What the task requires =>
Your reply must contain the full listing below, reproduced exactly, but no pictures.
** Data under study follows **
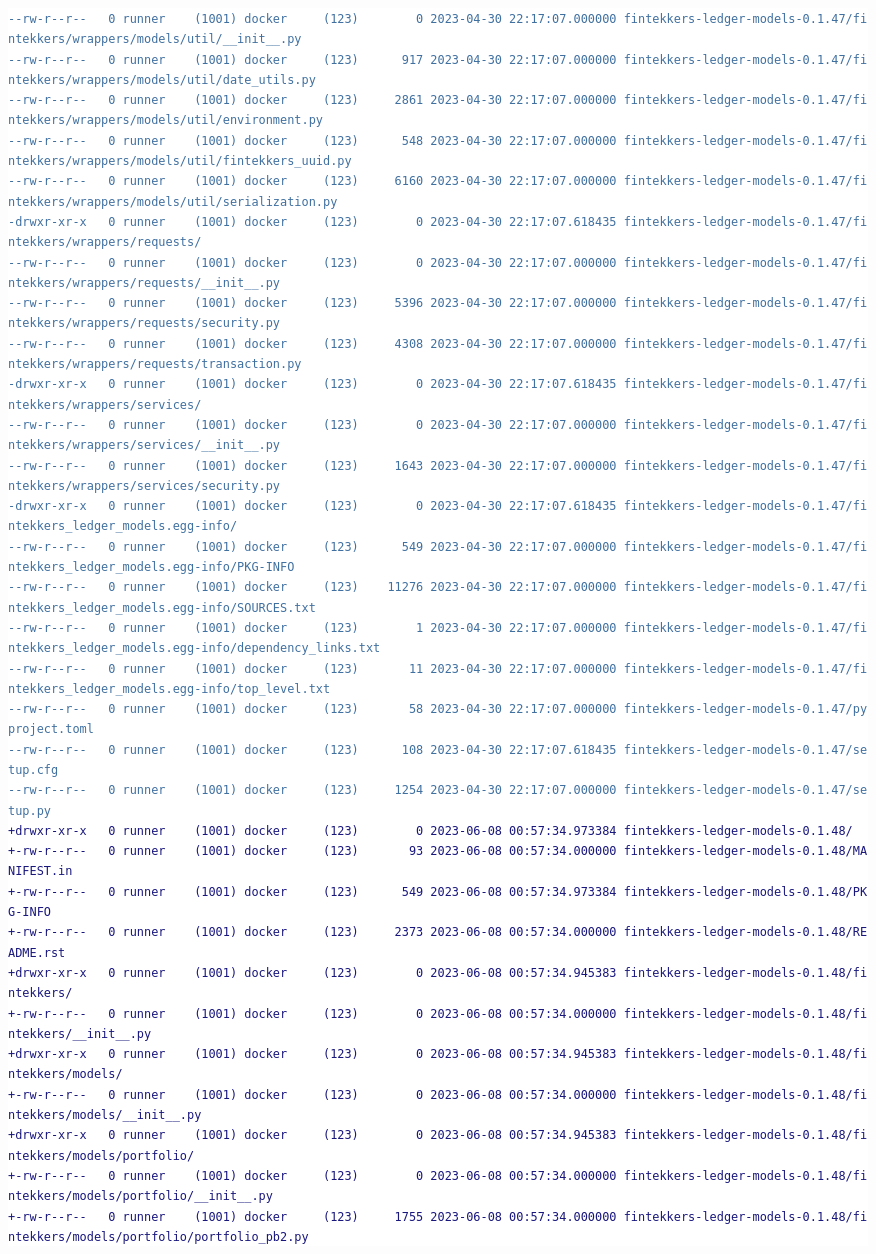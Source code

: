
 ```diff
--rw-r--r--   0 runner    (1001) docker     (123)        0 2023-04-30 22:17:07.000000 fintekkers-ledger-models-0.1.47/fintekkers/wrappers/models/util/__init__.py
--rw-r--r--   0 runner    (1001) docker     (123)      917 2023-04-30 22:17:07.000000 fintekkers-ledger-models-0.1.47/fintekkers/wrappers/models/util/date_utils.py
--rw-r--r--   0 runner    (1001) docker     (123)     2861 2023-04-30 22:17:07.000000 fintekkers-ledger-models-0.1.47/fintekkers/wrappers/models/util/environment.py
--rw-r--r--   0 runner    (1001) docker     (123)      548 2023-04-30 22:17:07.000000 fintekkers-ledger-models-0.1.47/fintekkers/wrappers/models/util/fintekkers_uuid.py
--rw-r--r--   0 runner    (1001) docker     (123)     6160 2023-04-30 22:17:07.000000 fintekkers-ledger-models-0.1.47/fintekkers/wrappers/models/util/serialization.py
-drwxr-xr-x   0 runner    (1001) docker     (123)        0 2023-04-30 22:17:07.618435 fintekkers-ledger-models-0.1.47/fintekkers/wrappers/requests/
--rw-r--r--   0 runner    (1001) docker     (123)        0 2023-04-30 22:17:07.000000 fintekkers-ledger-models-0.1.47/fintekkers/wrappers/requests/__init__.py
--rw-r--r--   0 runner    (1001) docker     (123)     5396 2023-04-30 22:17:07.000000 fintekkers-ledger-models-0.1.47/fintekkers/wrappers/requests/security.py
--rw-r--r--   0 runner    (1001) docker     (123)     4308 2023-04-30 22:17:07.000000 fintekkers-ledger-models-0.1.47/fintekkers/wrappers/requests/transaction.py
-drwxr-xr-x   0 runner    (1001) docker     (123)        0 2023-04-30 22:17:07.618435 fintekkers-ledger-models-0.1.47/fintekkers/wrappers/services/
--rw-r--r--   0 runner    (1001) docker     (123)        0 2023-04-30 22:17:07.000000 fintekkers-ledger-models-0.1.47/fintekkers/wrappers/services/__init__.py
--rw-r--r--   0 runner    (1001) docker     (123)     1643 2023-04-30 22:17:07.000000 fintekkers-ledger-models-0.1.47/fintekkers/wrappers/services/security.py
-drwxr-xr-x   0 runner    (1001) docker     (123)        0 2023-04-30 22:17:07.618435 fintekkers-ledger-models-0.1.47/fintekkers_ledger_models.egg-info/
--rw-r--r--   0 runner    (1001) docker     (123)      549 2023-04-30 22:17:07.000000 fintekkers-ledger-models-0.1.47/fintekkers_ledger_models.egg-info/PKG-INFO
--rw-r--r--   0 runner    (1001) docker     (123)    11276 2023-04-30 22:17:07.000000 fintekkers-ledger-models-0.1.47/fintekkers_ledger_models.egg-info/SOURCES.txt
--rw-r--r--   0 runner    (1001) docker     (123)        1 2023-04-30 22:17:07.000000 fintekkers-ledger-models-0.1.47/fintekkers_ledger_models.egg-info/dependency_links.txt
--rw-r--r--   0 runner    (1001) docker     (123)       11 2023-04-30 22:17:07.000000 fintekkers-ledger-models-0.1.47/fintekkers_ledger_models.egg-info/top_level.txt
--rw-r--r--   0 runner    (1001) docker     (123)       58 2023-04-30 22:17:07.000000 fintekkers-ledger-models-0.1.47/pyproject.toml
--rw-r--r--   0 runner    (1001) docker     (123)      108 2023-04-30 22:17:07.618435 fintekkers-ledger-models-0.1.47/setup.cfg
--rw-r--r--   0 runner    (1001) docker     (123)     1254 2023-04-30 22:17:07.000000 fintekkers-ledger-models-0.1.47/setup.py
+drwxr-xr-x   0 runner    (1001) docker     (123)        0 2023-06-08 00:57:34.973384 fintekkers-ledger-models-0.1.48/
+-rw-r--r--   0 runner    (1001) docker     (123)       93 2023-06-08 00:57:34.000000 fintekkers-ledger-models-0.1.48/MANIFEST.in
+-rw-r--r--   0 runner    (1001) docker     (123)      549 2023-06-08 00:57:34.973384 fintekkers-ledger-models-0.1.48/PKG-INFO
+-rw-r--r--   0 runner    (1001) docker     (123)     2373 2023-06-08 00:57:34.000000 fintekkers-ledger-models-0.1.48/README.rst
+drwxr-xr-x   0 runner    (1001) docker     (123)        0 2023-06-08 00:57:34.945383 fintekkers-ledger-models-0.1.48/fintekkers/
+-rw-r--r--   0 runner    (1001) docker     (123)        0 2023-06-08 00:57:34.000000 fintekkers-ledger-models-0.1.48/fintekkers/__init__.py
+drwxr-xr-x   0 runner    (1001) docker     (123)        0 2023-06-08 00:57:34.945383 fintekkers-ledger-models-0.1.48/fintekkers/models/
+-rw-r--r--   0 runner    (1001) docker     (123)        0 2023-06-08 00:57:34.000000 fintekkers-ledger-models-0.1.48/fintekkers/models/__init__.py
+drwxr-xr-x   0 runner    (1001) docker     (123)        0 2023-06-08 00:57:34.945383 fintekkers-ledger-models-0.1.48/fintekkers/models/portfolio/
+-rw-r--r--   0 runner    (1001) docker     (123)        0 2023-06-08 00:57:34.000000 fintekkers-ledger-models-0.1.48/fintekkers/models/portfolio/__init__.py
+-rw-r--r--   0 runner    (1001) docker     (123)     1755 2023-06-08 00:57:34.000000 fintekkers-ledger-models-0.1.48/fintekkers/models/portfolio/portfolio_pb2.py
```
** End of Data under study **
Task result =>
Source code

:
 ```diff
--rw-r--r--   0 runner    (1001) docker     (123)        0 2023-04-30 22:17:07.000000 fintekkers-ledger-models-0.1.47/fintekkers/wrappers/models/util/__init__.py
--rw-r--r--   0 runner    (1001) docker     (123)      917 2023-04-30 22:17:07.000000 fintekkers-ledger-models-0.1.47/fintekkers/wrappers/models/util/date_utils.py
--rw-r--r--   0 runner    (1001) docker     (123)     2861 2023-04-30 22:17:07.000000 fintekkers-ledger-models-0.1.47/fintekkers/wrappers/models/util/environment.py
--rw-r--r--   0 runner    (1001) docker     (123)      548 2023-04-30 22:17:07.000000 fintekkers-ledger-models-0.1.47/fintekkers/wrappers/models/util/fintekkers_uuid.py
--rw-r--r--   0 runner    (1001) docker     (123)     6160 2023-04-30 22:17:07.000000 fintekkers-ledger-models-0.1.47/fintekkers/wrappers/models/util/serialization.py
-drwxr-xr-x   0 runner    (1001) docker     (123)        0 2023-04-30 22:17:07.618435 fintekkers-ledger-models-0.1.47/fintekkers/wrappers/requests/
--rw-r--r--   0 runner    (1001) docker     (123)        0 2023-04-30 22:17:07.000000 fintekkers-ledger-models-0.1.47/fintekkers/wrappers/requests/__init__.py
--rw-r--r--   0 runner    (1001) docker     (123)     5396 2023-04-30 22:17:07.000000 fintekkers-ledger-models-0.1.47/fintekkers/wrappers/requests/security.py
--rw-r--r--   0 runner    (1001) docker     (123)     4308 2023-04-30 22:17:07.000000 fintekkers-ledger-models-0.1.47/fintekkers/wrappers/requests/transaction.py
-drwxr-xr-x   0 runner    (1001) docker     (123)        0 2023-04-30 22:17:07.618435 fintekkers-ledger-models-0.1.47/fintekkers/wrappers/services/
--rw-r--r--   0 runner    (1001) docker     (123)        0 2023-04-30 22:17:07.000000 fintekkers-ledger-models-0.1.47/fintekkers/wrappers/services/__init__.py
--rw-r--r--   0 runner    (1001) docker     (123)     1643 2023-04-30 22:17:07.000000 fintekkers-ledger-models-0.1.47/fintekkers/wrappers/services/security.py
-drwxr-xr-x   0 runner    (1001) docker     (123)        0 2023-04-30 22:17:07.618435 fintekkers-ledger-models-0.1.47/fintekkers_ledger_models.egg-info/
--rw-r--r--   0 runner    (1001) docker     (123)      549 2023-04-30 22:17:07.000000 fintekkers-ledger-models-0.1.47/fintekkers_ledger_models.egg-info/PKG-INFO
--rw-r--r--   0 runner    (1001) docker     (123)    11276 2023-04-30 22:17:07.000000 fintekkers-ledger-models-0.1.47/fintekkers_ledger_models.egg-info/SOURCES.txt
--rw-r--r--   0 runner    (1001) docker     (123)        1 2023-04-30 22:17:07.000000 fintekkers-ledger-models-0.1.47/fintekkers_ledger_models.egg-info/dependency_links.txt
--rw-r--r--   0 runner    (1001) docker     (123)       11 2023-04-30 22:17:07.000000 fintekkers-ledger-models-0.1.47/fintekkers_ledger_models.egg-info/top_level.txt
--rw-r--r--   0 runner    (1001) docker     (123)       58 2023-04-30 22:17:07.000000 fintekkers-ledger-models-0.1.47/pyproject.toml
--rw-r--r--   0 runner    (1001) docker     (123)      108 2023-04-30 22:17:07.618435 fintekkers-ledger-models-0.1.47/setup.cfg
--rw-r--r--   0 runner    (1001) docker     (123)     1254 2023-04-30 22:17:07.000000 fintekkers-ledger-models-0.1.47/setup.py
+drwxr-xr-x   0 runner    (1001) docker     (123)        0 2023-06-08 00:57:34.973384 fintekkers-ledger-models-0.1.48/
+-rw-r--r--   0 runner    (1001) docker     (123)       93 2023-06-08 00:57:34.000000 fintekkers-ledger-models-0.1.48/MANIFEST.in
+-rw-r--r--   0 runner    (1001) docker     (123)      549 2023-06-08 00:57:34.973384 fintekkers-ledger-models-0.1.48/PKG-INFO
+-rw-r--r--   0 runner    (1001) docker     (123)     2373 2023-06-08 00:57:34.000000 fintekkers-ledger-models-0.1.48/README.rst
+drwxr-xr-x   0 runner    (1001) docker     (123)        0 2023-06-08 00:57:34.945383 fintekkers-ledger-models-0.1.48/fintekkers/
+-rw-r--r--   0 runner    (1001) docker     (123)        0 2023-06-08 00:57:34.000000 fintekkers-ledger-models-0.1.48/fintekkers/__init__.py
+drwxr-xr-x   0 runner    (1001) docker     (123)        0 2023-06-08 00:57:34.945383 fintekkers-ledger-models-0.1.48/fintekkers/models/
+-rw-r--r--   0 runner    (1001) docker     (123)        0 2023-06-08 00:57:34.000000 fintekkers-ledger-models-0.1.48/fintekkers/models/__init__.py
+drwxr-xr-x   0 runner    (1001) docker     (123)        0 2023-06-08 00:57:34.945383 fintekkers-ledger-models-0.1.48/fintekkers/models/portfolio/
+-rw-r--r--   0 runner    (1001) docker     (123)        0 2023-06-08 00:57:34.000000 fintekkers-ledger-models-0.1.48/fintekkers/models/portfolio/__init__.py
+-rw-r--r--   0 runner    (1001) docker     (123)     1755 2023-06-08 00:57:34.000000 fintekkers-ledger-models-0.1.48/fintekkers/models/portfolio/portfolio_pb2.py
```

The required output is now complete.